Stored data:
-- Opening Marker --

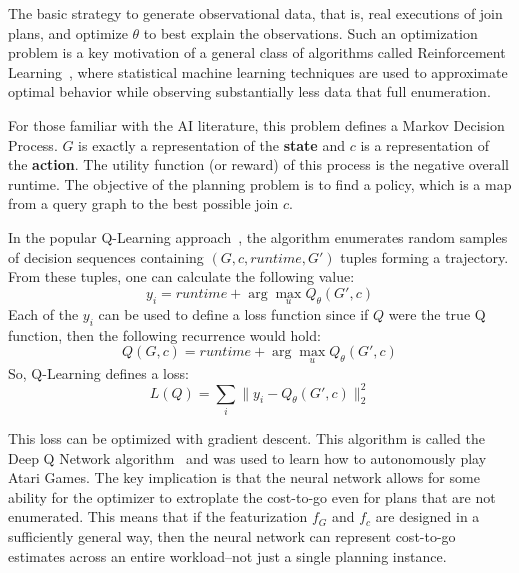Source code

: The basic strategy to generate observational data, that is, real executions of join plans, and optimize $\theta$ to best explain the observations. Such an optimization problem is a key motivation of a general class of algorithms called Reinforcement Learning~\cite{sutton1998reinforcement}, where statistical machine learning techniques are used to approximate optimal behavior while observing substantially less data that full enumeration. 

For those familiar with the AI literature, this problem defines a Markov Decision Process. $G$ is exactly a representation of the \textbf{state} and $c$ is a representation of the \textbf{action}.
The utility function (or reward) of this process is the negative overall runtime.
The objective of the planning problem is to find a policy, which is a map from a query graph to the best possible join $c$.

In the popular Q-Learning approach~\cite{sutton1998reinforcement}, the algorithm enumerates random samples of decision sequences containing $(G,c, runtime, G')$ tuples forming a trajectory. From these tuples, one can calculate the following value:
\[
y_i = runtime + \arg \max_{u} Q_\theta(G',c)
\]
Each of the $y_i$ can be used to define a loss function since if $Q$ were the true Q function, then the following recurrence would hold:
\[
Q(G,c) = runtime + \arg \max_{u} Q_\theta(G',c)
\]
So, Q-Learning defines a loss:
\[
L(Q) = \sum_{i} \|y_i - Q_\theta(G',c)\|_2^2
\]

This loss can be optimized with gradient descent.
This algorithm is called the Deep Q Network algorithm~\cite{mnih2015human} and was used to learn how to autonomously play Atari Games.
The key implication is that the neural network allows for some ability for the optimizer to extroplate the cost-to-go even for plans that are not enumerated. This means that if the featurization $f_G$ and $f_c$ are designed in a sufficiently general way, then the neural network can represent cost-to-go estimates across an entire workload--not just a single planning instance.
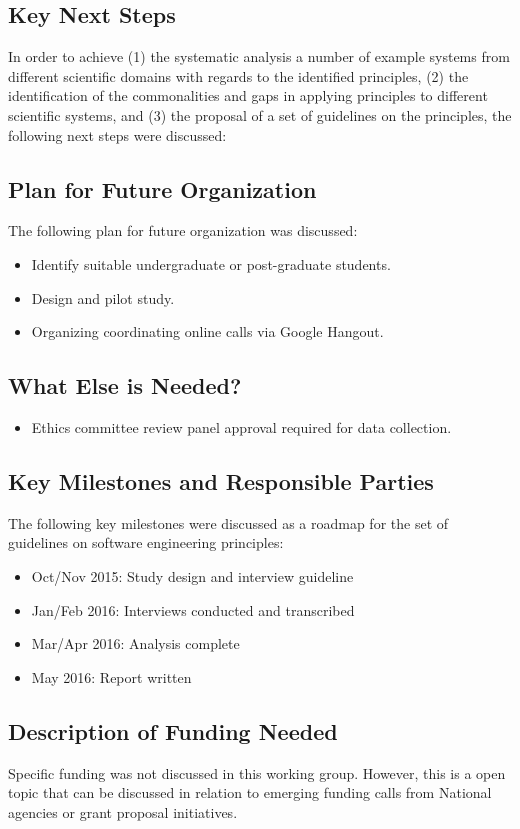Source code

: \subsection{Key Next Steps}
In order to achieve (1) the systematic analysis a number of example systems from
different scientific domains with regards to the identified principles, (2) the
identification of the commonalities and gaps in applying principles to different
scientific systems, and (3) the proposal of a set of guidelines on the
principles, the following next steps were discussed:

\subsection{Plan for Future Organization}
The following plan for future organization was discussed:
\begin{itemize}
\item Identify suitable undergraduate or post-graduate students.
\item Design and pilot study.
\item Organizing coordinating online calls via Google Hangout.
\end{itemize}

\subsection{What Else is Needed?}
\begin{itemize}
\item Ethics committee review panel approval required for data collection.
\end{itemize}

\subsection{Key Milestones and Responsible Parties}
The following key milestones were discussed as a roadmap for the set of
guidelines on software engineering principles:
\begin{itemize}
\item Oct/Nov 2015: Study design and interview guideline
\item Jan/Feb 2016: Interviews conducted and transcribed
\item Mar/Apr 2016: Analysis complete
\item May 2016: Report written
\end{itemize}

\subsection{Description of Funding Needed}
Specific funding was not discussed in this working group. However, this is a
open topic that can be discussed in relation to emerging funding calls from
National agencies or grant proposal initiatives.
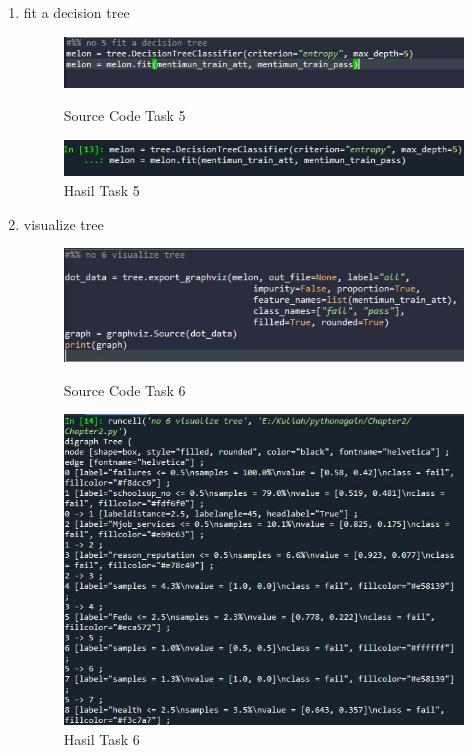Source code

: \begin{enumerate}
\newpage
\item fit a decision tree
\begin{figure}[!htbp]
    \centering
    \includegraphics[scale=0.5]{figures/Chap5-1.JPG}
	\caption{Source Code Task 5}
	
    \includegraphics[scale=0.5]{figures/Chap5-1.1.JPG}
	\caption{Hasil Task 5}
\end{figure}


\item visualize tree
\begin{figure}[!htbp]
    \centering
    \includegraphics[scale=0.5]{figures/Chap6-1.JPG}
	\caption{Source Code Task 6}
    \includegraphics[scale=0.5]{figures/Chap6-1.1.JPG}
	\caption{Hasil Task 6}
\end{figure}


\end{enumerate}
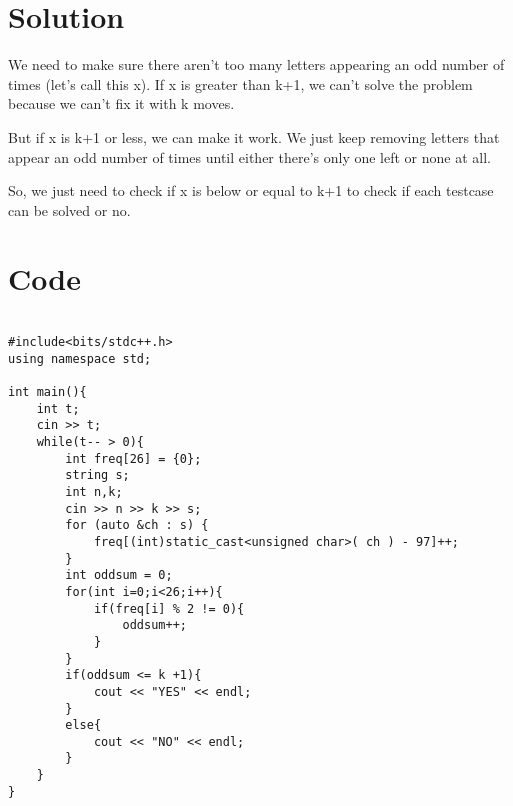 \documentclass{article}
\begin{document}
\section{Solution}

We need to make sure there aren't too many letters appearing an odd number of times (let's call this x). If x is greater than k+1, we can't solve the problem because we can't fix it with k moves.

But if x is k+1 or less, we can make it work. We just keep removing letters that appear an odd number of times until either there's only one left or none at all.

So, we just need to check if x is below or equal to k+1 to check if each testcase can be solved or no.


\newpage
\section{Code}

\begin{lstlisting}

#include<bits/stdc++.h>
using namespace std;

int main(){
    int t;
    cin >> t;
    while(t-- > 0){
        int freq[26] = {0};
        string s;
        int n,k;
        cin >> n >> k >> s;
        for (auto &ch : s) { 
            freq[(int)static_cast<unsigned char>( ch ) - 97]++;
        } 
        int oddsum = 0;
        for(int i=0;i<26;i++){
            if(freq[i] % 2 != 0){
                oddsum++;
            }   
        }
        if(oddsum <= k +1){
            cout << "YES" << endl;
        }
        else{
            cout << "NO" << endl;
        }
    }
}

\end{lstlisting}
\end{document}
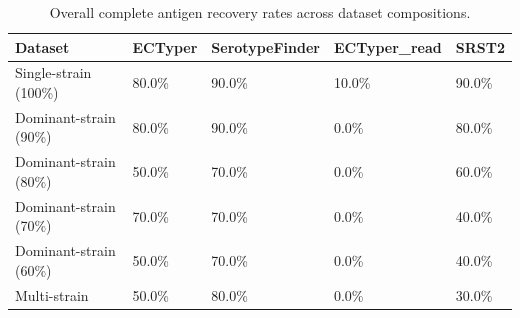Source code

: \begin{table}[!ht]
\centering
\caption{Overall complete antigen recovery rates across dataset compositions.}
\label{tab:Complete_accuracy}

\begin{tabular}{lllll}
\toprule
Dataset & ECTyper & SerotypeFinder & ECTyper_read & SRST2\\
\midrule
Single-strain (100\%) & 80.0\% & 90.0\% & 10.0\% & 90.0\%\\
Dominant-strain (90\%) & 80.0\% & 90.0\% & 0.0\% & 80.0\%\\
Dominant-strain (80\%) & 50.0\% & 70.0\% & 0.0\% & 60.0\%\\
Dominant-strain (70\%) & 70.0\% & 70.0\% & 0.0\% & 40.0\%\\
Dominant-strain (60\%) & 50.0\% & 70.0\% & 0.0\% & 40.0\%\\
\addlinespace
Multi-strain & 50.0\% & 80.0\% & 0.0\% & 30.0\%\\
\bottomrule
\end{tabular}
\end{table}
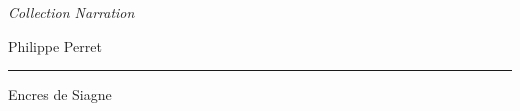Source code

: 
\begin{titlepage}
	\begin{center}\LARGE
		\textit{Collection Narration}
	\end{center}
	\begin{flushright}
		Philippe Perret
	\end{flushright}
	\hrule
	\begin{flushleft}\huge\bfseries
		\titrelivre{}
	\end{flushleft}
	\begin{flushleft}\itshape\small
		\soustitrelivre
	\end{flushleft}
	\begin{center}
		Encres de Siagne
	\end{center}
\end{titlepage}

-- Closing Marker --

→ Task description: Your answer should be every line above that contains the word "were".

→ Exercise answer:
Each of the $y_i$ can be used to define a loss function since if $Q$ were the true Q function, then the following recurrence would hold:
principles, the following next steps were discussed:
The following key milestones were discussed as a roadmap for the set of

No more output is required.